O Código de Processo Civil, por sua vez, a respeito do poder de conciliar do juiz, prevê no artigo 125, inciso IV, que “O juiz dirigirá o processo… competindo-lhe… tentar, a qualquer tempo, conciliar as partes”.

E, ainda, o Código de Processo Civil cuida da conciliação em audiência nos procedimentos sumário e ordinário, nos termos do artigo 277, caput e parágrafo 1º, artigo 278 e artigo 331, parágrafos 1º e 2º.

E, de maneira geral, dispõe o Código de Processo Civil sobre o cabimento da conciliação no processo civil a partir do artigo 447, constando do artigo 448 que “antes de iniciar a instrução, o juiz tentará conciliar as partes”. E, conforme o artigo 475-N, inciso III, “a sentença a sentença homologatória de conciliação ou de transação, ainda que inclua matéria não posta em juízo”, constitui “título executivo judicial”.

O Código Civil, por sua vez, trata do instituto da transação ao prever no artigo 840 que “é lícito aos interessados prevenirem ou terminarem o litígio mediante concessões mútuas”, referindo-se o artigo 841 que “só quanto a direitos patrimoniais de caráter privado se permite a transação”.

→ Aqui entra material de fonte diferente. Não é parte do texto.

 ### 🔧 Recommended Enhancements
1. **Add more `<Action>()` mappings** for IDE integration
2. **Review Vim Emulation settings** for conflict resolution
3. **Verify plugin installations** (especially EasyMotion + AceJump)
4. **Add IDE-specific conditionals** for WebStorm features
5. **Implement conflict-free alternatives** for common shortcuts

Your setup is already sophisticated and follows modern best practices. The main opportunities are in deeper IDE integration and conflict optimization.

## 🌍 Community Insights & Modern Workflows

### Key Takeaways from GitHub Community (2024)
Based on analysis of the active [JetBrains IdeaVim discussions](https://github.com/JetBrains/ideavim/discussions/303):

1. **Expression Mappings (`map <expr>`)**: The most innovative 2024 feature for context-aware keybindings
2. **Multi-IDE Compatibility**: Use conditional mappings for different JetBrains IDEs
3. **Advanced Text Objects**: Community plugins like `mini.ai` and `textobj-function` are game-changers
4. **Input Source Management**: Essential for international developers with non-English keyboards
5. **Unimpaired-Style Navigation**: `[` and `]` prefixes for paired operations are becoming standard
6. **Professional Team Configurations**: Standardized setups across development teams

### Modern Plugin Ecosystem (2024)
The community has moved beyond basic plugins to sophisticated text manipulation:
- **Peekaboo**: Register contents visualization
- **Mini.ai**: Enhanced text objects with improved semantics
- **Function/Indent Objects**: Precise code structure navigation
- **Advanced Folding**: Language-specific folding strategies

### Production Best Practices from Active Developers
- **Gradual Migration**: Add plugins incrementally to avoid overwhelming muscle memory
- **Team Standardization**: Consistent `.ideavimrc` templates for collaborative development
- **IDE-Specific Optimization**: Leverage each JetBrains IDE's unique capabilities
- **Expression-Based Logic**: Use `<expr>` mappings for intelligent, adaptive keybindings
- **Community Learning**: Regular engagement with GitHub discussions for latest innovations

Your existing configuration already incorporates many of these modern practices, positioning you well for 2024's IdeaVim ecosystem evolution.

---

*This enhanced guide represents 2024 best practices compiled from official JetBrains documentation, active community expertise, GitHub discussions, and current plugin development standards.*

Em relação à conciliação, no ordenamento jurídico brasileiro constam a Lei 10.259/2001, que no artigo 10, parágrafo único afirma que “os representantes judiciais da União, das autarquias, das fundações e das empresas públicas federais, bem como os indicados na forma do caput, ficam autorizados a conciliar, transigir ou desistir nos processos da competência dos Juizados Especiais Federais”, e a Lei 9.099/1995, que no artigo 2º prevê que “ö processo orientar-se-á pelos critérios de oralidade, simplicidade, informalidade, economia processual e celeridade, buscando, sempre que possível, a conciliação ou a transação”.

No propósito de estimular a prática da conciliação no Poder Judiciário, o CNJ editou a Resolução 125, de 01 de outubro de 2010, com redação alterada após Emenda 1, de 31 de janeiro de 2013, que “dispõe sobre a Política Judiciária Nacional de tratamento adequado dos conflitos de interesses no âmbito do Poder Judiciário” e no artigo 1º instituiu a “Política Judiciária Nacional de tratamento dos conflitos de interesses, tendente a assegurar a todos o direito à solução dos conflitos por meios adequados à sua natureza e peculiaridade”.

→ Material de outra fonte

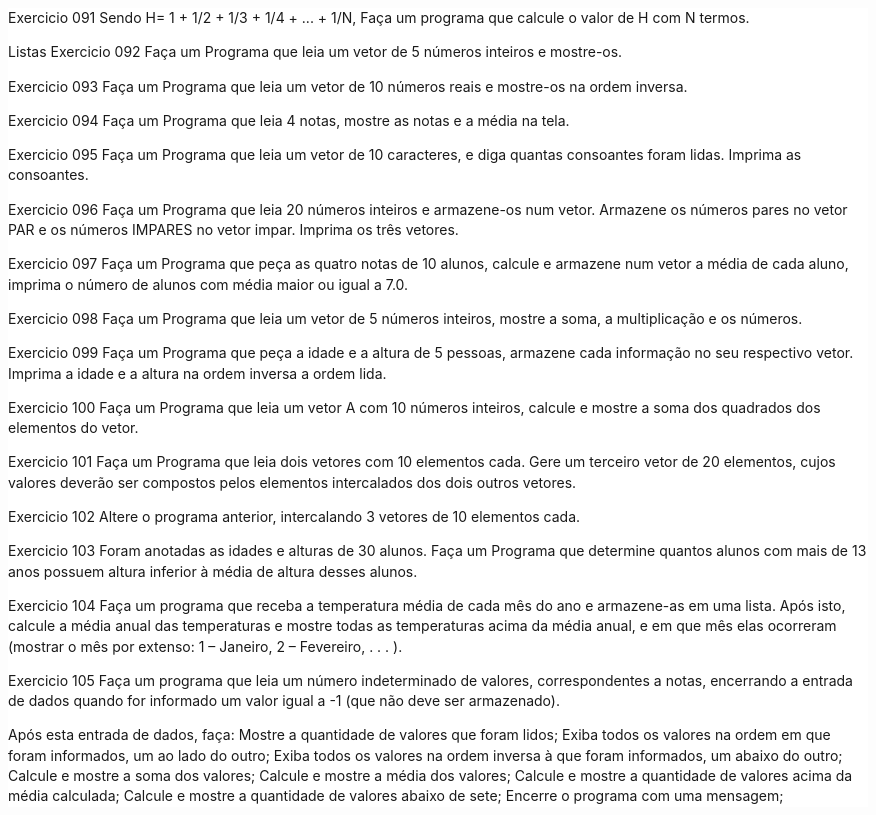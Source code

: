 Exercicio 091
Sendo H= 1 + 1/2 + 1/3 + 1/4 + ... + 1/N, Faça um programa que calcule o valor de H com N termos.

Listas
Exercicio 092
Faça um Programa que leia um vetor de 5 números inteiros e mostre-os.

Exercicio 093
Faça um Programa que leia um vetor de 10 números reais e mostre-os na ordem inversa.

Exercicio 094
Faça um Programa que leia 4 notas, mostre as notas e a média na tela.

Exercicio 095
Faça um Programa que leia um vetor de 10 caracteres, e diga quantas consoantes foram lidas. Imprima as consoantes.

Exercicio 096
Faça um Programa que leia 20 números inteiros e armazene-os num vetor. Armazene os números pares no vetor PAR e os números IMPARES no vetor impar. Imprima os três vetores.

Exercicio 097
Faça um Programa que peça as quatro notas de 10 alunos, calcule e armazene num vetor a média de cada aluno, imprima o número de alunos com média maior ou igual a 7.0.

Exercicio 098
Faça um Programa que leia um vetor de 5 números inteiros, mostre a soma, a multiplicação e os números.

Exercicio 099
Faça um Programa que peça a idade e a altura de 5 pessoas, armazene cada informação no seu respectivo vetor. Imprima a idade e a altura na ordem inversa a ordem lida.

Exercicio 100
Faça um Programa que leia um vetor A com 10 números inteiros, calcule e mostre a soma dos quadrados dos elementos do vetor.

Exercicio 101
Faça um Programa que leia dois vetores com 10 elementos cada. Gere um terceiro vetor de 20 elementos, cujos valores deverão ser compostos pelos elementos intercalados dos dois outros vetores.

Exercicio 102
Altere o programa anterior, intercalando 3 vetores de 10 elementos cada.

Exercicio 103
Foram anotadas as idades e alturas de 30 alunos. Faça um Programa que determine quantos alunos com mais de 13 anos possuem altura inferior à média de altura desses alunos.

Exercicio 104
Faça um programa que receba a temperatura média de cada mês do ano e armazene-as em uma lista. Após isto, calcule a média anual das temperaturas e mostre todas as temperaturas acima da média anual, e em que mês elas ocorreram (mostrar o mês por extenso: 1 – Janeiro, 2 – Fevereiro, . . . ).

Exercicio 105
Faça um programa que leia um número indeterminado de valores, correspondentes a notas, encerrando a entrada de dados quando for informado um valor igual a -1 (que não deve ser armazenado).

Após esta entrada de dados, faça: Mostre a quantidade de valores que foram lidos; Exiba todos os valores na ordem em que foram informados, um ao lado do outro; Exiba todos os valores na ordem inversa à que foram informados, um abaixo do outro; Calcule e mostre a soma dos valores; Calcule e mostre a média dos valores; Calcule e mostre a quantidade de valores acima da média calculada; Calcule e mostre a quantidade de valores abaixo de sete; Encerre o programa com uma mensagem;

Conforme a Resolução 125/2010 do CNJ, artigo 1º, parágrafo único, “aos órgãos judiciários incumbe oferecer mecanismos de soluções de controvérsias, em especial os chamados meios consensuais, como a mediação e a conciliação, bem assim prestar atendimento e orientação ao cidadão”, sendo que, nos termos do artigo 5º, o programa de conciliação deverá contar com “participação de rede constituída por todos os órgãos do Poder Judiciário e por entidades públicas e privadas parceiras, inclusive universidades e instituições de ensino”.

E, também no objetivo de regulamentar a boa prática da conciliação, o Tribunal Regional Federal da 3ª Região editou, dentre outros atos, a Resolução 258, de 01 de janeiro de 2004, que trata da implantação do Programa de Conciliação na 3ª Região, a incidir sobre os processos relativos à discussão de contratos de financiamento, realizados pelo Sistema Financeiro de Habitação”, seguida das Resoluções 280/2007, 247/2011 e 367/2013, que tratam do Programa de Conciliação e das Centrais de Conciliação no âmbito da Justiça Federal da 3ª Região.

Com efeito, a conciliação tem sido permanentemente estimulada pra resolução dos feitos processuais (conciliação endoprocessual), quando já foi instaurada a lide, inclusive com a proposta de que seja elevada a utilização de acordos pré-processuais (conciliação extraprocessual), ou seja, nas hipóteses de conflitos ainda não jurisdicionalizados.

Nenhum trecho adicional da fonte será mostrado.